March Madness Live Spoils The Game You’re Watching While You’re Watching It
For the most part, the NCAA's March Madness Live site and app have been functioning beautifully during this year's tournament. I've been using it to switch seamlessly between games, all of which come through in HD. The interface is great too: You can check scores of other live games and jump to them right away if they're coming down to the wire. Overall, very impressive. There's just one problem: It's playing spoiler on itself.
It's one thing for the online live stream to be a few seconds, or even as much as a minute, behind television. If you've got a problem with that, go find a TV, or go back to the 20th century when they didn't have live streams so you can appreciate living in this era. So when you're watching the March Madness Live feed, you should stay away from ESPN.com, which updates up to the second:
But the March Madness scoreboard on top of the screen -- which is separate from the TV broadcast's scoreboard -- is also ahead of the action, and doesn't wait for the game you're watching to catch up. See below from today's WVU-Buffalo game, a tight contest that many expected to end in an upset:
According to the scoreboard, the score of this game is 67-62 with 30 seconds left. But on the broadcast, it's still 64-62 with about 40 seconds left. That means... well, something that results in three points for West Virginia happens next.
This scoreboard can ruin things in multiple ways, too. If the scoreboard suddenly updates to show that the team with the ball has three more points than they actually do, I know the possession is going to end with them hitting a three. But if the scoreboard doesn't change, I know that this possession is probably going to end without them scoring -- or at least they'll be heading to the line, or some other stoppage of play will occur without points going on the board.
The site also has tabs that pop out warning you of a potential upset... even if you're watching the game that they're alerting you to. This happened yesterday with Georgia State's upset of Baylor -- I knew somebody was going to hit a three before they did, since an upset alert told me Georgia State was up 1 on Baylor with two seconds left before Georgia State's final possession even "happened."
The "Recent Plays" timeline below the screen -- which, to be fair, you can keep out of sight -- is also ahead of the action. Whoops.

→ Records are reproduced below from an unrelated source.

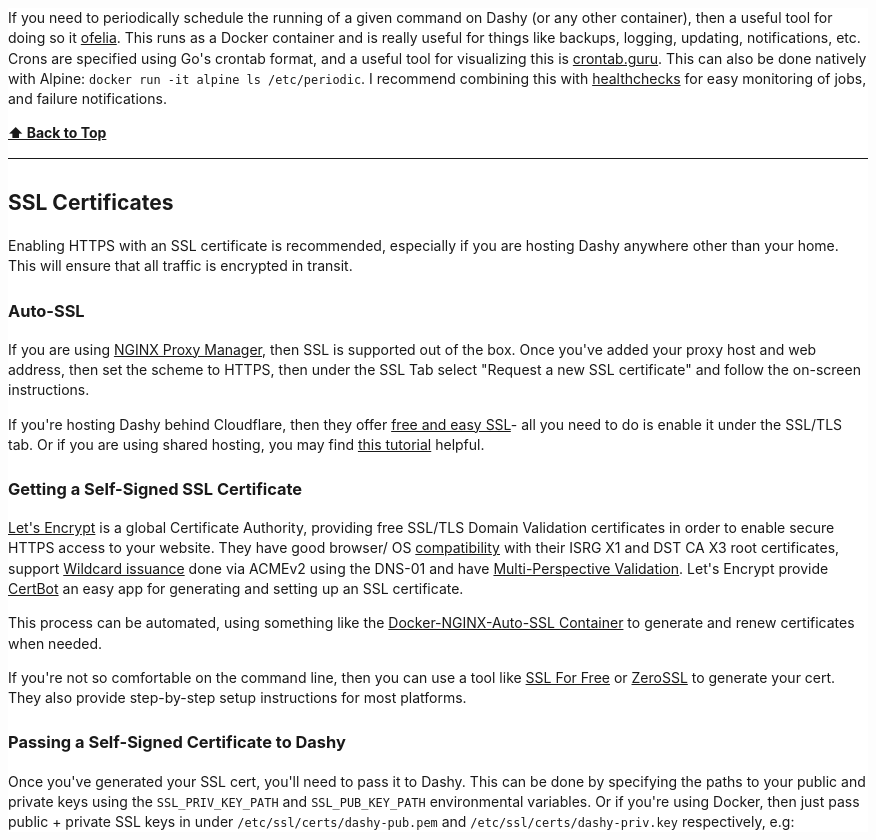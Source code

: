 If you need to periodically schedule the running of a given command on Dashy (or any other container), then a useful tool for doing so it [ofelia](https://github.com/mcuadros/ofelia). This runs as a Docker container and is really useful for things like backups, logging, updating, notifications, etc. Crons are specified using Go's crontab format, and a useful tool for visualizing this is [crontab.guru](https://crontab.guru/). This can also be done natively with Alpine: `docker run -it alpine ls /etc/periodic`.
I recommend combining this with [healthchecks](https://github.com/healthchecks/healthchecks) for easy monitoring of jobs, and failure notifications.

**[⬆️ Back to Top](#top)**

---

## SSL Certificates

Enabling HTTPS with an SSL certificate is recommended, especially if you are hosting Dashy anywhere other than your home. This will ensure that all traffic is encrypted in transit.

### Auto-SSL

If you are using [NGINX Proxy Manager](https://nginxproxymanager.com/), then SSL is supported out of the box. Once you've added your proxy host and web address, then set the scheme to HTTPS, then under the SSL Tab select "Request a new SSL certificate" and follow the on-screen instructions.

If you're hosting Dashy behind Cloudflare, then they offer [free and easy SSL](https://www.cloudflare.com/en-gb/learning/ssl/what-is-an-ssl-certificate/)- all you need to do is enable it under the SSL/TLS tab. Or if you are using shared hosting, you may find [this tutorial](https://www.sitepoint.com/a-guide-to-setting-up-lets-encrypt-ssl-on-shared-hosting/) helpful.

### Getting a Self-Signed SSL Certificate

[Let's Encrypt](https://letsencrypt.org/docs/) is a global Certificate Authority, providing free SSL/TLS Domain Validation certificates in order to enable secure HTTPS access to your website. They have good browser/ OS [compatibility](https://letsencrypt.org/docs/certificate-compatibility/) with their ISRG X1 and DST CA X3 root certificates, support [Wildcard issuance](https://community.letsencrypt.org/t/acme-v2-production-environment-wildcards/55578) done via ACMEv2 using the DNS-01 and have [Multi-Perspective Validation](https://letsencrypt.org/2020/02/19/multi-perspective-validation.html). Let's Encrypt provide [CertBot](https://certbot.eff.org/) an easy app for generating and setting up an SSL certificate.

This process can be automated, using something like the [Docker-NGINX-Auto-SSL Container](https://github.com/Valian/docker-nginx-auto-ssl) to generate and renew certificates when needed.

If you're not so comfortable on the command line, then you can use a tool like [SSL For Free](https://www.sslforfree.com/) or [ZeroSSL](https://zerossl.com/) to generate your cert. They also provide step-by-step setup instructions for most platforms.

### Passing a Self-Signed Certificate to Dashy

Once you've generated your SSL cert, you'll need to pass it to Dashy. This can be done by specifying the paths to your public and private keys using the `SSL_PRIV_KEY_PATH` and `SSL_PUB_KEY_PATH` environmental variables. Or if you're using Docker, then just pass public + private SSL keys in under `/etc/ssl/certs/dashy-pub.pem` and `/etc/ssl/certs/dashy-priv.key` respectively, e.g:
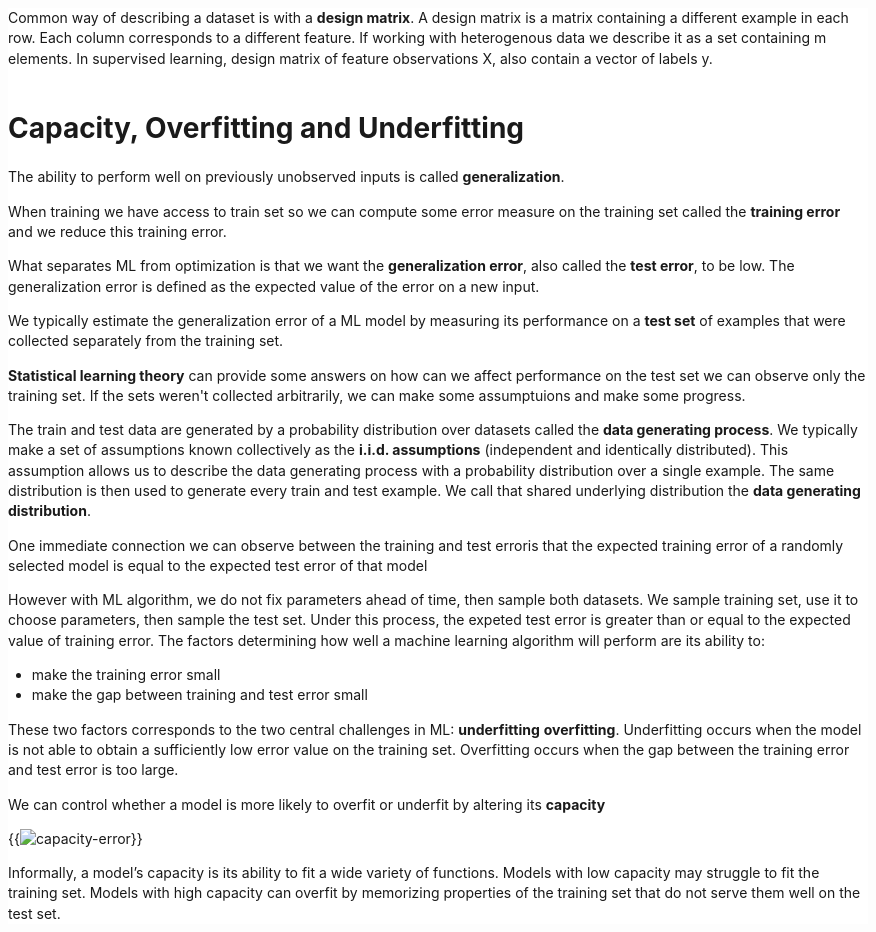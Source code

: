 Common way of describing a dataset is with a **design matrix**. A design matrix is a matrix containing a different example in each row. Each column corresponds to a different feature. If working with
heterogenous data we describe it as a set containing m elements. In supervised learning, design matrix of feature observations X, also contain a vector of labels y.


# Capacity, Overfitting and Underfitting

The ability to perform well on previously unobserved inputs is called **generalization**.

When training we have access to train set so we can compute some error measure on the training set called the **training error** and we reduce this training error.

What separates ML from optimization is that we want the **generalization error**, also called the **test error**, to be low.
The generalization error is defined as the expected value of the error on a new input.

We typically estimate the generalization error of a ML model by measuring its performance on a **test set** of examples that were collected separately from the training set.

**Statistical learning theory** can provide some answers on how can we affect performance on the test set we can observe only the training set.
If the sets weren't collected arbitrarily, we can make some assumptuions and make some progress.

The train and test data are generated by a probability distribution over datasets called the **data generating process**. We typically make a set of assumptions known collectively as the **i.i.d.
assumptions** (independent and identically distributed). This assumption allows us to describe the data generating process with a probability distribution over a single example. The same distribution is
then used to generate every train and test example. We call that shared underlying distribution the **data generating distribution**.

One immediate connection we can observe between the training and test erroris that the expected training error of a randomly selected model is equal to the expected test error of that model

However with ML algorithm, we do not fix parameters ahead of time, then sample both datasets. We sample training set, use it to choose parameters, then sample the test set. Under this process, the
expeted test error is greater than or equal to the expected value of training error.
The factors determining how well a machine learning algorithm will perform are its ability to:
 - make the training error small
 - make the gap between training and test error small

These two factors corresponds to the two central challenges in ML: **underfitting** **overfitting**.
Underfitting occurs when the model is not able to obtain a sufficiently low error value on the training set. 
Overfitting occurs when the gap between the training error and test error is too large.

We can control whether a model is more likely to overfit or underfit by altering its **capacity**

{{<image src="/images/capacity-error.png" alt="capacity-error" position="center" >}}

Informally, a model’s capacity is its ability to fit a wide variety of functions.
Models with low capacity may struggle to fit the training set.
Models with high capacity can overfit by memorizing properties of the training set that do not serve them well on the test set.
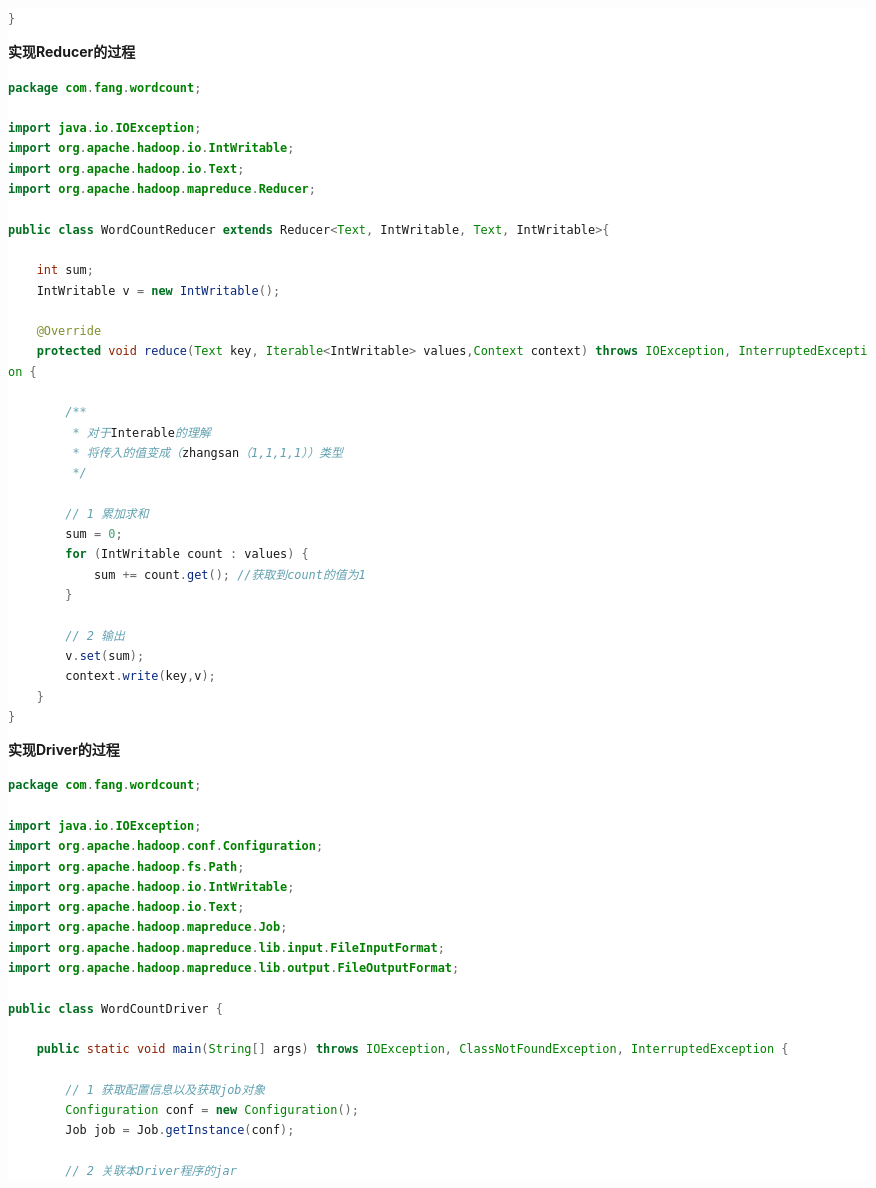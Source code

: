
 ```java
}

```

**实现Reducer的过程**

```java
package com.fang.wordcount;

import java.io.IOException;
import org.apache.hadoop.io.IntWritable;
import org.apache.hadoop.io.Text;
import org.apache.hadoop.mapreduce.Reducer;

public class WordCountReducer extends Reducer<Text, IntWritable, Text, IntWritable>{

    int sum;
    IntWritable v = new IntWritable();

    @Override
    protected void reduce(Text key, Iterable<IntWritable> values,Context context) throws IOException, InterruptedException {

        /**
         * 对于Interable的理解
         * 将传入的值变成（zhangsan（1,1,1,1））类型
         */

        // 1 累加求和
        sum = 0;
        for (IntWritable count : values) {
            sum += count.get(); //获取到count的值为1
        }

        // 2 输出
        v.set(sum);
        context.write(key,v);
    }
}
```

**实现Driver的过程**

```java
package com.fang.wordcount;

import java.io.IOException;
import org.apache.hadoop.conf.Configuration;
import org.apache.hadoop.fs.Path;
import org.apache.hadoop.io.IntWritable;
import org.apache.hadoop.io.Text;
import org.apache.hadoop.mapreduce.Job;
import org.apache.hadoop.mapreduce.lib.input.FileInputFormat;
import org.apache.hadoop.mapreduce.lib.output.FileOutputFormat;

public class WordCountDriver {

    public static void main(String[] args) throws IOException, ClassNotFoundException, InterruptedException {

        // 1 获取配置信息以及获取job对象
        Configuration conf = new Configuration();
        Job job = Job.getInstance(conf);

        // 2 关联本Driver程序的jar
```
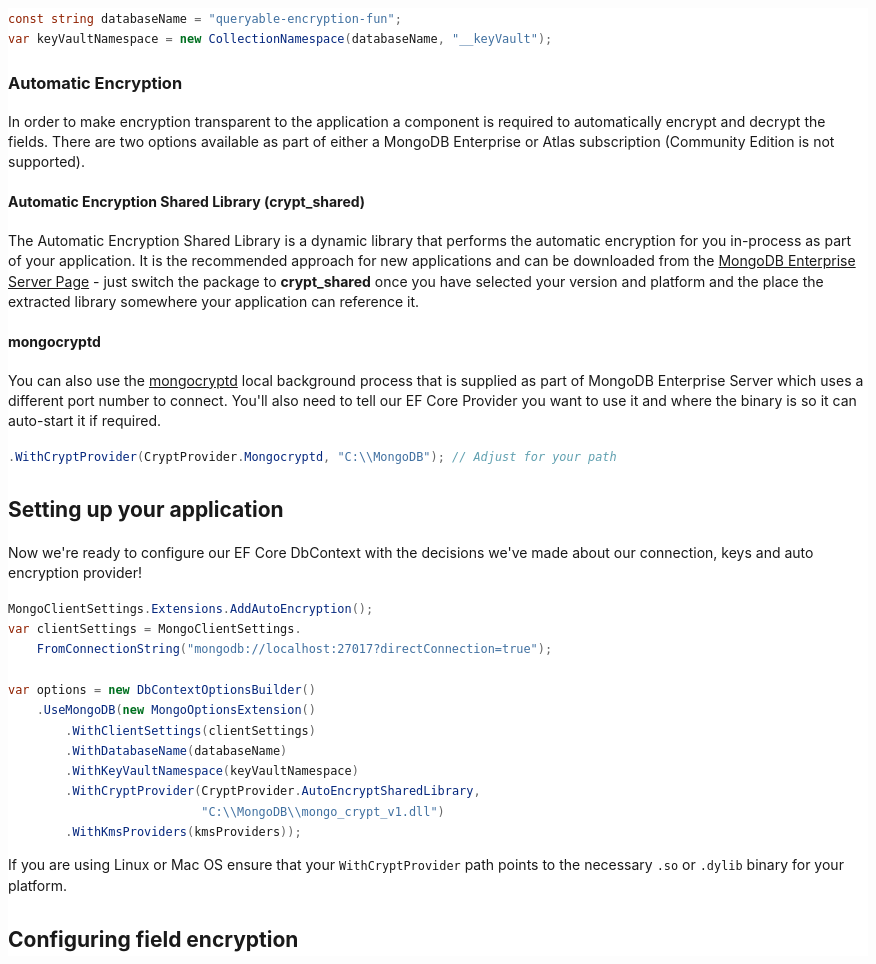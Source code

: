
 ```csharp
const string databaseName = "queryable-encryption-fun";
var keyVaultNamespace = new CollectionNamespace(databaseName, "__keyVault");
```

### Automatic Encryption

In order to make encryption transparent to the application a component is required to automatically encrypt and decrypt the fields. There are two options available as part of either a MongoDB Enterprise or Atlas subscription (Community Edition is not supported).

#### Automatic Encryption Shared Library (crypt_shared)

The Automatic Encryption Shared Library is a dynamic library that performs the automatic encryption for you in-process as part of your application. It is the recommended approach for new applications and can be downloaded from the [MongoDB Enterprise Server Page](https://www.mongodb.com/try/download/enterprise) - just switch the package to **crypt_shared** once you have selected your version and platform and the place the extracted library somewhere your application can reference it.

#### mongocryptd

You can also use the [mongocryptd](https://www.mongodb.com/docs/manual/core/csfle/reference/install-library/) local background process that is supplied as part of MongoDB Enterprise Server which uses a different port number to connect. You'll also need to tell our EF Core Provider you want to use it and where the binary is so it can auto-start it if required.

```csharp
.WithCryptProvider(CryptProvider.Mongocryptd, "C:\\MongoDB"); // Adjust for your path
```

## Setting up your application

Now we're ready to configure our EF Core DbContext with the decisions we've made about our connection, keys and auto encryption provider!

```csharp
MongoClientSettings.Extensions.AddAutoEncryption();
var clientSettings = MongoClientSettings.
    FromConnectionString("mongodb://localhost:27017?directConnection=true");

var options = new DbContextOptionsBuilder()
    .UseMongoDB(new MongoOptionsExtension()
        .WithClientSettings(clientSettings)
        .WithDatabaseName(databaseName)
        .WithKeyVaultNamespace(keyVaultNamespace)
        .WithCryptProvider(CryptProvider.AutoEncryptSharedLibrary,
                           "C:\\MongoDB\\mongo_crypt_v1.dll")
        .WithKmsProviders(kmsProviders));
```

If you are using Linux or Mac OS ensure that your `WithCryptProvider` path points to the necessary `.so` or `.dylib` binary for your platform.

## Configuring field encryption
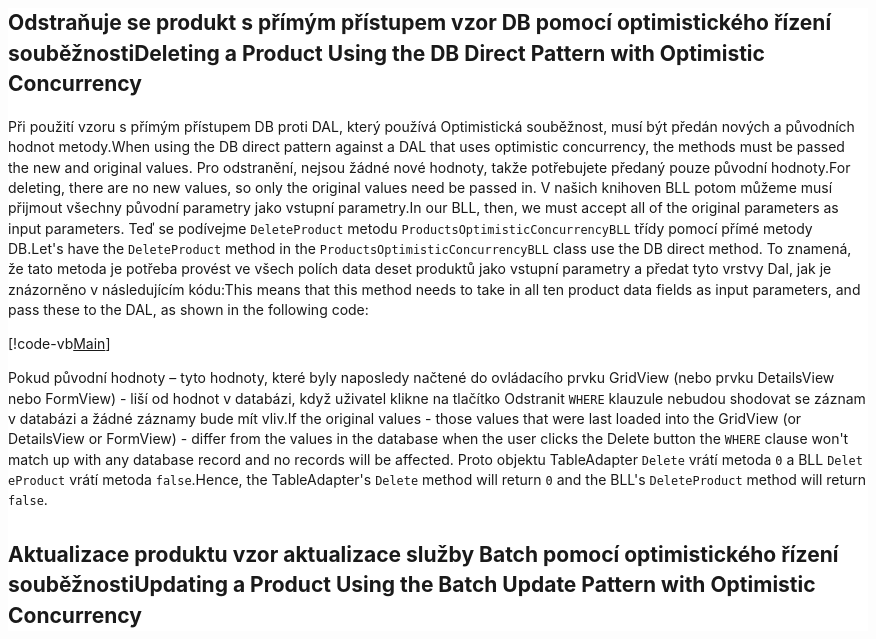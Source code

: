 ## <a name="deleting-a-product-using-the-db-direct-pattern-with-optimistic-concurrency"></a><span data-ttu-id="f68df-227">Odstraňuje se produkt s přímým přístupem vzor DB pomocí optimistického řízení souběžnosti</span><span class="sxs-lookup"><span data-stu-id="f68df-227">Deleting a Product Using the DB Direct Pattern with Optimistic Concurrency</span></span>

<span data-ttu-id="f68df-228">Při použití vzoru s přímým přístupem DB proti DAL, který používá Optimistická souběžnost, musí být předán nových a původních hodnot metody.</span><span class="sxs-lookup"><span data-stu-id="f68df-228">When using the DB direct pattern against a DAL that uses optimistic concurrency, the methods must be passed the new and original values.</span></span> <span data-ttu-id="f68df-229">Pro odstranění, nejsou žádné nové hodnoty, takže potřebujete předaný pouze původní hodnoty.</span><span class="sxs-lookup"><span data-stu-id="f68df-229">For deleting, there are no new values, so only the original values need be passed in.</span></span> <span data-ttu-id="f68df-230">V našich knihoven BLL potom můžeme musí přijmout všechny původní parametry jako vstupní parametry.</span><span class="sxs-lookup"><span data-stu-id="f68df-230">In our BLL, then, we must accept all of the original parameters as input parameters.</span></span> <span data-ttu-id="f68df-231">Teď se podívejme `DeleteProduct` metodu `ProductsOptimisticConcurrencyBLL` třídy pomocí přímé metody DB.</span><span class="sxs-lookup"><span data-stu-id="f68df-231">Let's have the `DeleteProduct` method in the `ProductsOptimisticConcurrencyBLL` class use the DB direct method.</span></span> <span data-ttu-id="f68df-232">To znamená, že tato metoda je potřeba provést ve všech polích data deset produktů jako vstupní parametry a předat tyto vrstvy Dal, jak je znázorněno v následujícím kódu:</span><span class="sxs-lookup"><span data-stu-id="f68df-232">This means that this method needs to take in all ten product data fields as input parameters, and pass these to the DAL, as shown in the following code:</span></span>


[!code-vb[Main](implementing-optimistic-concurrency-vb/samples/sample6.vb)]

<span data-ttu-id="f68df-233">Pokud původní hodnoty – tyto hodnoty, které byly naposledy načtené do ovládacího prvku GridView (nebo prvku DetailsView nebo FormView) - liší od hodnot v databázi, když uživatel klikne na tlačítko Odstranit `WHERE` klauzule nebudou shodovat se záznam v databázi a žádné záznamy bude mít vliv.</span><span class="sxs-lookup"><span data-stu-id="f68df-233">If the original values - those values that were last loaded into the GridView (or DetailsView or FormView) - differ from the values in the database when the user clicks the Delete button the `WHERE` clause won't match up with any database record and no records will be affected.</span></span> <span data-ttu-id="f68df-234">Proto objektu TableAdapter `Delete` vrátí metoda `0` a BLL `DeleteProduct` vrátí metoda `false`.</span><span class="sxs-lookup"><span data-stu-id="f68df-234">Hence, the TableAdapter's `Delete` method will return `0` and the BLL's `DeleteProduct` method will return `false`.</span></span>

## <a name="updating-a-product-using-the-batch-update-pattern-with-optimistic-concurrency"></a><span data-ttu-id="f68df-235">Aktualizace produktu vzor aktualizace služby Batch pomocí optimistického řízení souběžnosti</span><span class="sxs-lookup"><span data-stu-id="f68df-235">Updating a Product Using the Batch Update Pattern with Optimistic Concurrency</span></span>
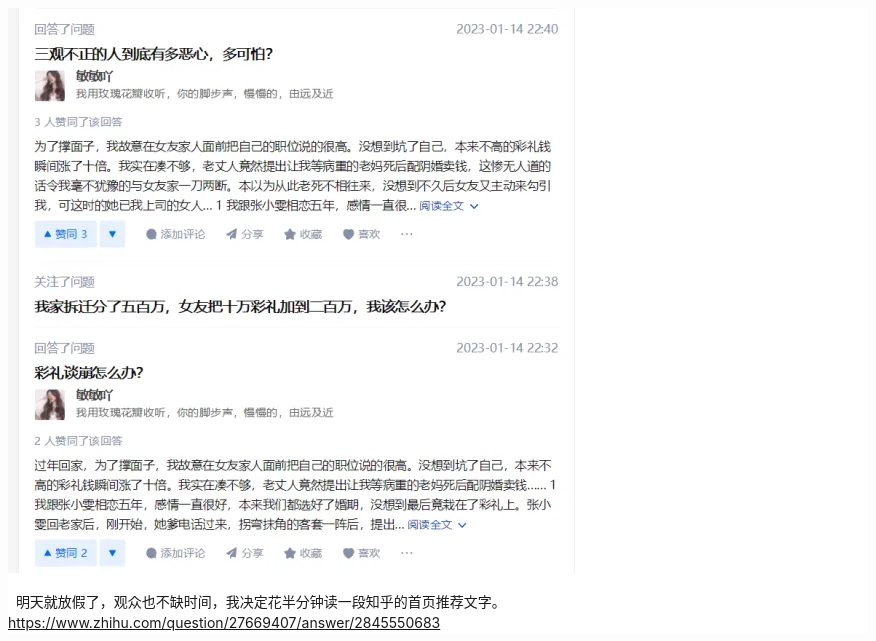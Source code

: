 ![](/images/btnews/btnews/0501_0600/0540/b4ae3c43-889e-48a5-be03-dd115a0af64d.webp)

 
明天就放假了，观众也不缺时间，我决定花半分钟读一段知乎的首页推荐文字。
https://www.zhihu.com/question/27669407/answer/2845550683
 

We're not the only ones who have noticed this:
March Madness Live is a full 2 minutes behind the action and it spoils the score up top. Not a good combo. pic.twitter.com/o2zUOlOU2S
— Matt Yoder (@myoder84) March 20, 2015
And apparently it's an issue that has plagued the app for awhile. Here's a tweet from last year:
The March Madness Live app keeps giving spoilers without calling spoiler alert! (Look at the two scoreboards.) pic.twitter.com/gOpdBdIxyR
— Nathan Ehresman (@nathanehresman) March 22, 2014
For a sporting event and tournament that is predicated on unpredictable drama, being able to ruin that drama for yourself with an unintentional mouse scroll-over is pretty lame.
Yo, NCAA... fix this. I mean, fix a lot of things about yourself, like everything, but put this on the list too.